- [Your task]: Please write out all the entries exactly, without the pictures.

- [Given data]:
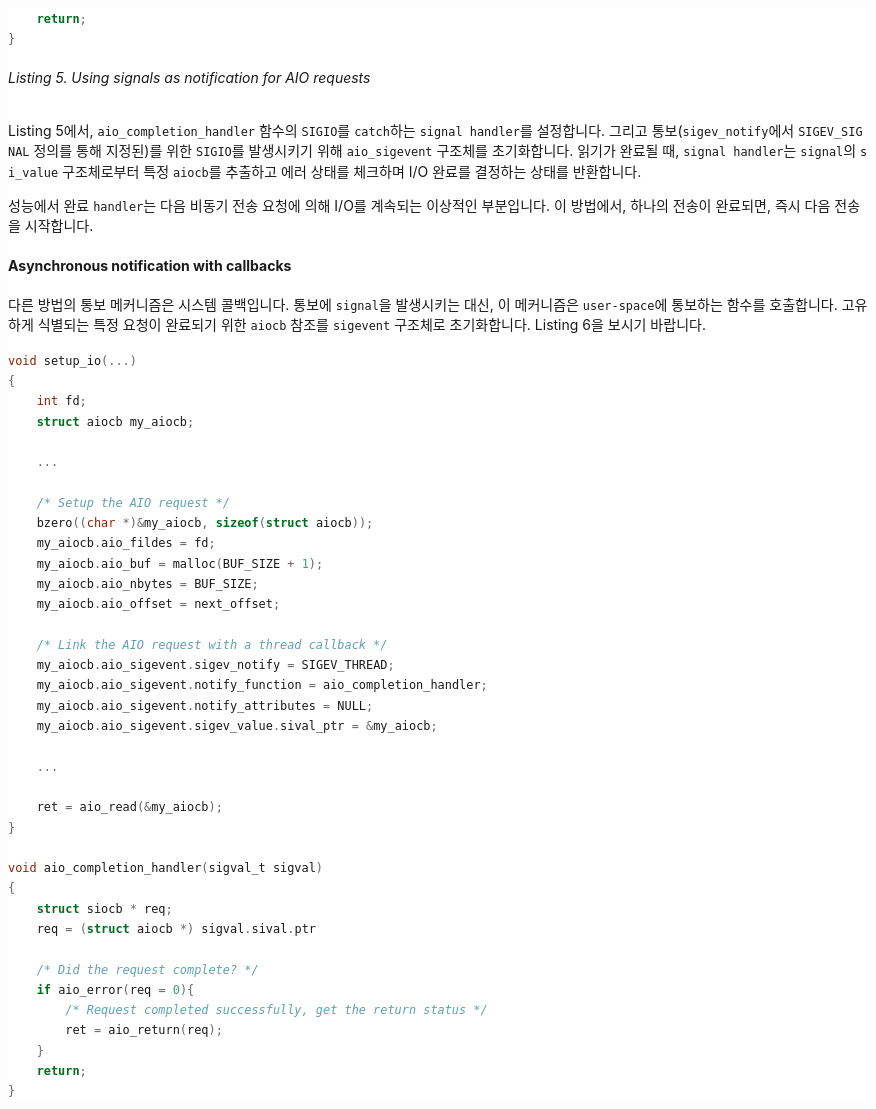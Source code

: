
 ```c
    return;
}
```

######  Listing 5. Using signals as notification for AIO requests

Listing 5에서, `aio_completion_handler` 함수의 `SIGIO`를 `catch`하는 `signal handler`를 설정합니다. 그리고 통보(`sigev_notify`에서 `SIGEV_SIGNAL` 정의를 통해 지정된)를 위한 `SIGIO`를 발생시키기 위해 `aio_sigevent` 구조체를 초기화합니다. 읽기가 완료될 때, `signal handler`는 `signal`의 `si_value` 구조체로부터 특정 `aiocb`를 추출하고 에러 상태를 체크하며 I/O 완료를 결정하는 상태를 반환합니다.

성능에서 완료 `handler`는 다음 비동기 전송 요청에 의해 I/O를 계속되는 이상적인 부분입니다. 이 방법에서, 하나의 전송이 완료되면, 즉시 다음 전송을 시작합니다.

#### Asynchronous notification with callbacks

다른 방법의 통보 메커니즘은 시스템 콜백입니다. 통보에 `signal`을 발생시키는 대신, 이 메커니즘은 `user-space`에 통보하는 함수를 호출합니다. 고유하게 식별되는 특정 요청이 완료되기 위한 `aiocb` 참조를 `sigevent` 구조체로 초기화합니다. Listing 6을 보시기 바랍니다.

```c
void setup_io(...)
{
    int fd;
    struct aiocb my_aiocb;

    ...

    /* Setup the AIO request */
    bzero((char *)&my_aiocb, sizeof(struct aiocb));
    my_aiocb.aio_fildes = fd;
    my_aiocb.aio_buf = malloc(BUF_SIZE + 1);
    my_aiocb.aio_nbytes = BUF_SIZE;
    my_aiocb.aio_offset = next_offset;

    /* Link the AIO request with a thread callback */
    my_aiocb.aio_sigevent.sigev_notify = SIGEV_THREAD;
    my_aiocb.aio_sigevent.notify_function = aio_completion_handler;
    my_aiocb.aio_sigevent.notify_attributes = NULL;
    my_aiocb.aio_sigevent.sigev_value.sival_ptr = &my_aiocb;

    ...

    ret = aio_read(&my_aiocb);
}

void aio_completion_handler(sigval_t sigval)
{
    struct siocb * req;
    req = (struct aiocb *) sigval.sival.ptr

    /* Did the request complete? */
    if aio_error(req = 0){
        /* Request completed successfully, get the return status */
        ret = aio_return(req);
    }
    return;
}
```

- [Final answer]:
Source code

:
 ```c
    return;
}
```

######  Listing 5. Using signals as notification for AIO requests

Listing 5에서, `aio_completion_handler` 함수의 `SIGIO`를 `catch`하는 `signal handler`를 설정합니다. 그리고 통보(`sigev_notify`에서 `SIGEV_SIGNAL` 정의를 통해 지정된)를 위한 `SIGIO`를 발생시키기 위해 `aio_sigevent` 구조체를 초기화합니다. 읽기가 완료될 때, `signal handler`는 `signal`의 `si_value` 구조체로부터 특정 `aiocb`를 추출하고 에러 상태를 체크하며 I/O 완료를 결정하는 상태를 반환합니다.

성능에서 완료 `handler`는 다음 비동기 전송 요청에 의해 I/O를 계속되는 이상적인 부분입니다. 이 방법에서, 하나의 전송이 완료되면, 즉시 다음 전송을 시작합니다.

#### Asynchronous notification with callbacks

다른 방법의 통보 메커니즘은 시스템 콜백입니다. 통보에 `signal`을 발생시키는 대신, 이 메커니즘은 `user-space`에 통보하는 함수를 호출합니다. 고유하게 식별되는 특정 요청이 완료되기 위한 `aiocb` 참조를 `sigevent` 구조체로 초기화합니다. Listing 6을 보시기 바랍니다.

```c
void setup_io(...)
{
    int fd;
    struct aiocb my_aiocb;

    ...

    /* Setup the AIO request */
    bzero((char *)&my_aiocb, sizeof(struct aiocb));
    my_aiocb.aio_fildes = fd;
    my_aiocb.aio_buf = malloc(BUF_SIZE + 1);
    my_aiocb.aio_nbytes = BUF_SIZE;
    my_aiocb.aio_offset = next_offset;

    /* Link the AIO request with a thread callback */
    my_aiocb.aio_sigevent.sigev_notify = SIGEV_THREAD;
    my_aiocb.aio_sigevent.notify_function = aio_completion_handler;
    my_aiocb.aio_sigevent.notify_attributes = NULL;
    my_aiocb.aio_sigevent.sigev_value.sival_ptr = &my_aiocb;

    ...

    ret = aio_read(&my_aiocb);
}

void aio_completion_handler(sigval_t sigval)
{
    struct siocb * req;
    req = (struct aiocb *) sigval.sival.ptr

    /* Did the request complete? */
    if aio_error(req = 0){
        /* Request completed successfully, get the return status */
        ret = aio_return(req);
    }
    return;
}
```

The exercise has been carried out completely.